Se não for eficazmente combatida, a situação no Brasil alcançará os níveis registrados no México e no Equador. Sabemos que o crime organizado desenvolveu elevado grau de profissionalismo. Os líderes do Narcosul expandirem os negócios, alguns agindo do interior de prisões de segurança máxima. Usam postos de gasolina, transportes urbanos de passageiros, casas de comércio, para lavagem de dinheiro.
O combate ao narcotráfico tem na linha de frente polícias civis e militares dos Estados e do Distrito Federal, e a Polícia Federal. Falta-lhes, entretanto, a coordenação de agência nacional dotada de recursos humanos e materiais, incumbida da coleta e análise de informações, da investigação dos cartéis, de apoio às forças policiais, de operações no exterior e em qualquer parte do território nacional.
O Narcotráfico é audaz, implacável e poderoso.
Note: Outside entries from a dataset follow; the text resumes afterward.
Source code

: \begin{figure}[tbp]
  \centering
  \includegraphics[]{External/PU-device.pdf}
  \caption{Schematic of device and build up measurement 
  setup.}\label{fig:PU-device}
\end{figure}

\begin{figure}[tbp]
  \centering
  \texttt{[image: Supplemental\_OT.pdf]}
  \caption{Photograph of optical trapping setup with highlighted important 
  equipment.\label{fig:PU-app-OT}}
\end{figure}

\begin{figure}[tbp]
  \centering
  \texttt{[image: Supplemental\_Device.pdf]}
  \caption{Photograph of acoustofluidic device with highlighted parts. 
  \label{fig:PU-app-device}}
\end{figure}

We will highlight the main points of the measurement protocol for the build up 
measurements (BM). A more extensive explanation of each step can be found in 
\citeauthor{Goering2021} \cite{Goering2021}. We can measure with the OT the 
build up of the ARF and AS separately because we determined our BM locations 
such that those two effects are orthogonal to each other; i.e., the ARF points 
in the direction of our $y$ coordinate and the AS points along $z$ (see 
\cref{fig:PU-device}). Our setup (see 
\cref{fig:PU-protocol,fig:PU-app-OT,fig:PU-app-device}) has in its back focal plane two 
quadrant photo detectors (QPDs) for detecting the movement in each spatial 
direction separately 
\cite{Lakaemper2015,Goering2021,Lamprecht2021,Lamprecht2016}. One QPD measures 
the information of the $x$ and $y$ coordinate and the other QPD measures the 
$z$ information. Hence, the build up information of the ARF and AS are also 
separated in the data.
Espalhou-se pelo mundo. Encontra maior liberdade de movimento nos Estados Democráticos de Direito, como é o caso do Brasil. Traficantes são favorecidos pela morosa burocracia processual e atuação leniente do Poder Judiciário, que defere, sem avaliar as consequências, pedidos de habeas corpus e autoriza saídas para festividades de Natal, da passagem de ano, do Dia das Mães, dos Pais. Não podemos nos esquecer de que André do Rap, o maior dos traficantes brasileiros, dono de considerável fortuna, foi libertado da Penitenciária de Presidente Wenceslau em outubro de 2020 pelo ex-Ministro do STF Marco Aurélio Mello. Saiu pelos portões da frente debochando da Justiça, e desapareceu.
A legislação deve ter o rigor exigido pelo combate eficaz ao tráfico. Com os cartéis é impossível ser brando e facilitar. A criação da agência nacional de combate ao tráfico de entorpecentes trará considerável avanço às medidas de defesa da sociedade.
— Almir Pazzianotto Pinto é Advogado. Foi Ministro do Trabalho e presidente do Tribunal Superior do Trabalho.